While they continue to be subject to innovations, voice assistants are no longer a novelty. Using voice recognition and natural language processing, they react to voice commands and can perform different tasks, arguably making our lives easier. For example they can answer questions about tomorrow’s weather and perform actions like playing music, calling a friend or even purchasing a product. Many modern devices from smartphones and smart speakers to ovens and cars are now compliant with Amazon’s Alexa or Google Assistant. With smart speaker shipments having reached nearly 100 million units worldwide in 2018 it isn’t hard to imagine that voice assistants will become an integral part of the future smart home.
Artificial intelligence (AI)
AI is expected to play a part in every aspect of our lives and consumer electronics is just one small segment that will benefit from it. With more and more consumers going digital, AI-powered homes and cars will allow them to connect intuitively with their environment while enjoying maximum convenience and comfort.
One example of how AI is used in consumer electronics was shown by Chinese company Hisense at CES. The company unveiled new TVs containing artificial intelligence chips which can detect what the viewer is watching and automatically improve the viewing experience. If, for example, they are watching sports, the motion rate is improved, while for a movie the surround-sound feeling is enhanced.
At MWC 2019 BMW has demonstrated how its Natural Interaction System makes interaction with the car’s system more intuitive. It reacts to gestures and gaze as well as voice. The volume, sunroof and air vents can be controlled by gesture and gaze (instead of voice) if a passenger is engaged in a conversation.
Virtual reality (VR) and augmented reality (AR)
VR and AR are two other technologies that will change the way we interact with our environment - 65 million VR and AR headsets are forecast to be sold in 2022 according to Statista. VR offers an entirely immersive experience and shuts off the real world, while AR adds digital elements to a real view making them look like they are actually there in the real world.
Microsoft HoloLens 2 made quite a splash at MWC 2019. Although it’s designed for workers, not consumers, it demonstrates what a mixed reality experience (both VR and AR) looks and feels like. The AI-enabled device uses holograms that can be moved around and controlled with gestures, voice and gaze, enabling the user to perform a variety of tasks.

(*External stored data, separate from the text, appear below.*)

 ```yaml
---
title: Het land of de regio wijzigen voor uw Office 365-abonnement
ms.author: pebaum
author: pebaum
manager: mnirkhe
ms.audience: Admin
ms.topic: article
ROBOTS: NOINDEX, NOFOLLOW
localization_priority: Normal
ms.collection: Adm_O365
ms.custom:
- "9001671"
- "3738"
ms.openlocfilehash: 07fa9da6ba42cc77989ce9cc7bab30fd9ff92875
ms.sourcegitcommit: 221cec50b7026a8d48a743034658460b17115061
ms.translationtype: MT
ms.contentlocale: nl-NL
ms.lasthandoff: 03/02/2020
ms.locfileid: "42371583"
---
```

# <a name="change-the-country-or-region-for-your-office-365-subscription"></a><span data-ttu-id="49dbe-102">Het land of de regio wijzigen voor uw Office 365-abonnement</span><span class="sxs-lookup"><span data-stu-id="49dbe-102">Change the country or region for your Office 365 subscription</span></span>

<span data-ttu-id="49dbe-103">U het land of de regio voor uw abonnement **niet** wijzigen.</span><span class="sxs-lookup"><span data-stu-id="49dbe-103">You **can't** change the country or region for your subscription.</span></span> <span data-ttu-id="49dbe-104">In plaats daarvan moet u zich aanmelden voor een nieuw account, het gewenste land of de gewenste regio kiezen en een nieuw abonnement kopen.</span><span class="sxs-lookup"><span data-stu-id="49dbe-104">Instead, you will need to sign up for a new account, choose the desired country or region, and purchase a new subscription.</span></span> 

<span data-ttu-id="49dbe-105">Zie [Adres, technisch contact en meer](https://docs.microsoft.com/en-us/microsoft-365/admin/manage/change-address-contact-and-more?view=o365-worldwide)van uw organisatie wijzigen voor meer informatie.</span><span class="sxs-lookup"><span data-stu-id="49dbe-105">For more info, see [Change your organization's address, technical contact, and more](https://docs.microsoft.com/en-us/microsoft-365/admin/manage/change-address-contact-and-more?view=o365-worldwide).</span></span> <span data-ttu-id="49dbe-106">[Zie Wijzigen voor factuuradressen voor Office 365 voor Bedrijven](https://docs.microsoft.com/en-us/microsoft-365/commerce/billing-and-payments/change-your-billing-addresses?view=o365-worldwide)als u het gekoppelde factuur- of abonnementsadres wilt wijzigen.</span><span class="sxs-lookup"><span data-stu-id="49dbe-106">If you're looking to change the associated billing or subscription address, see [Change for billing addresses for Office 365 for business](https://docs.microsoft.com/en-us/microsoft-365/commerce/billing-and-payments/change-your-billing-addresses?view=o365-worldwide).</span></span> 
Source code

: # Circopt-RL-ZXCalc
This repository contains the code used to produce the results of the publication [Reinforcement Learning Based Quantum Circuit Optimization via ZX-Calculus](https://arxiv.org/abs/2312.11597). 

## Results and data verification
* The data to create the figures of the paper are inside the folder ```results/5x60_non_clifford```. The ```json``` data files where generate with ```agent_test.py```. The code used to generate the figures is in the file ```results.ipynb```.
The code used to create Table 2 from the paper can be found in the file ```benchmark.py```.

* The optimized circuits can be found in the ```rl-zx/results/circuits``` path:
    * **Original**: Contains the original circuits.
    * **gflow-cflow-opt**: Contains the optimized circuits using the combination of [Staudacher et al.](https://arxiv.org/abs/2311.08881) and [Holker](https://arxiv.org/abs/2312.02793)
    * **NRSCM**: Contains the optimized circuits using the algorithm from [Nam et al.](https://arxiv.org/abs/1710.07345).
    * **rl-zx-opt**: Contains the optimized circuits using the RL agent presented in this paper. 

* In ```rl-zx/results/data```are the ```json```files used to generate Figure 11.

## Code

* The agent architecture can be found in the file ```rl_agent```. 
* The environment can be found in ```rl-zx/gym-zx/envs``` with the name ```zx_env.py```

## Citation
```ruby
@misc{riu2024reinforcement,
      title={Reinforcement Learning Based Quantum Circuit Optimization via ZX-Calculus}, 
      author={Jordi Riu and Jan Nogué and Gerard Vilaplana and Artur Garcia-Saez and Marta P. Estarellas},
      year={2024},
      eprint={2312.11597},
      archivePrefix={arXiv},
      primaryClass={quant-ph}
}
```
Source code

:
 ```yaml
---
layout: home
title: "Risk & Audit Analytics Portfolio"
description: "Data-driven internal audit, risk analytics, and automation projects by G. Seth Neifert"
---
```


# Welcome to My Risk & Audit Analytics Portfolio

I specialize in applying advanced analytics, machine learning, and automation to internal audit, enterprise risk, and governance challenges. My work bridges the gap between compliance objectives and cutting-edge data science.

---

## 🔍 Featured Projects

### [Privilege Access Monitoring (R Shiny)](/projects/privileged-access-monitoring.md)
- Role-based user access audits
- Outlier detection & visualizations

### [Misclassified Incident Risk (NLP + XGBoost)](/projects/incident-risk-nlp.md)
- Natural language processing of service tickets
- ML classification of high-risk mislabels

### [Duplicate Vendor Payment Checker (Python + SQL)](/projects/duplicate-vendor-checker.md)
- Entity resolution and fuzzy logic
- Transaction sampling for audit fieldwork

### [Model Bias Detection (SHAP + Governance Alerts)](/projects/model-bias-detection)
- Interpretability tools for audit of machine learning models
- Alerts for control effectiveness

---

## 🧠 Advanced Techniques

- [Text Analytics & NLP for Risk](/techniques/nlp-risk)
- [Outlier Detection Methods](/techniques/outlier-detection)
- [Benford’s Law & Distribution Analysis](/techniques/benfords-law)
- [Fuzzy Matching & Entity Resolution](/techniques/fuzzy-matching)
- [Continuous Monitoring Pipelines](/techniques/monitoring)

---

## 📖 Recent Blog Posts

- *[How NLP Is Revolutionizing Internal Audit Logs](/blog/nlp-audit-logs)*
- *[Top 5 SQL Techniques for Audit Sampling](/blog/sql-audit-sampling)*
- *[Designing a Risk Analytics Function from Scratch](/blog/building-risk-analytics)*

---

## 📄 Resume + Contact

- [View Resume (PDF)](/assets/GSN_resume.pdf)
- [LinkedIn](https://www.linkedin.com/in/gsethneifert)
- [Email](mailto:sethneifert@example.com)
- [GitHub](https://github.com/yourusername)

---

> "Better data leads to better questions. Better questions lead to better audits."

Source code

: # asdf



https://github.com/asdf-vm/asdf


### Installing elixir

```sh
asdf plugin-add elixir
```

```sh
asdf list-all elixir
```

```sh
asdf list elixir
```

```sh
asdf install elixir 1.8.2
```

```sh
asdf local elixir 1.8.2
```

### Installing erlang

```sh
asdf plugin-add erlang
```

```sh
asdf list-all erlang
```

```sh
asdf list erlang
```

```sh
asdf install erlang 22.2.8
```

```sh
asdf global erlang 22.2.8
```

A few companies today have developed apps that can be used with a VR headset to offer consumers the opportunity to explore things at their leisure and convenience – for example house hunting (e.g. Deltec Homes) or sight-seeing (e.g. Boulevard). And, of course, we should mention the gaming industry where VR headsets provide a truly immersive experience.
While VR and AR headsets are still to become more comfortable to wear they are remarkable pieces of technology and offer a glimpse into the future.
As a hardware technology, displays are very exciting as they are something we can see – which also makes them very important for any products design. It’s no surprise then that smartphones with folding screens were a hit at MWC this year. We saw some impressive examples by Samsung and Huawei of what foldable phones will look like. However, there are so many other consumer electronics that will benefit from flexible screens.
Screens bring a completely new experience, but most displays today are rectangular which sometimes means that the product design can be compromised. Home appliances and car interiors have many curved surfaces that can become ‘active’ if equipped with a display. Flexible display technologies like Organic LCD (OLCD) enable conformable and shapeable displays that seamlessly fit into the environment. Expect to see these displays as part of our smart homes and car interior.
Hailed as the next big thing in mobile internet connectivity, the so-called fifth generation network will enable faster and more pervasive connectivity, increasing the number of devices coming online. Although suppliers are just starting to roll out higher-speed 5G networks around the world, device manufacturers are already adopting the technology to differentiate themselves from competitors. While today 5G-enabled smartphones are on trend (with many announced at MWC 2019), self-driving cars and smart cities are anticipated to benefit from 5G in the future.
With so many technologies poised to have impact on consumer electronics, one thing is certain – the future won’t be boring.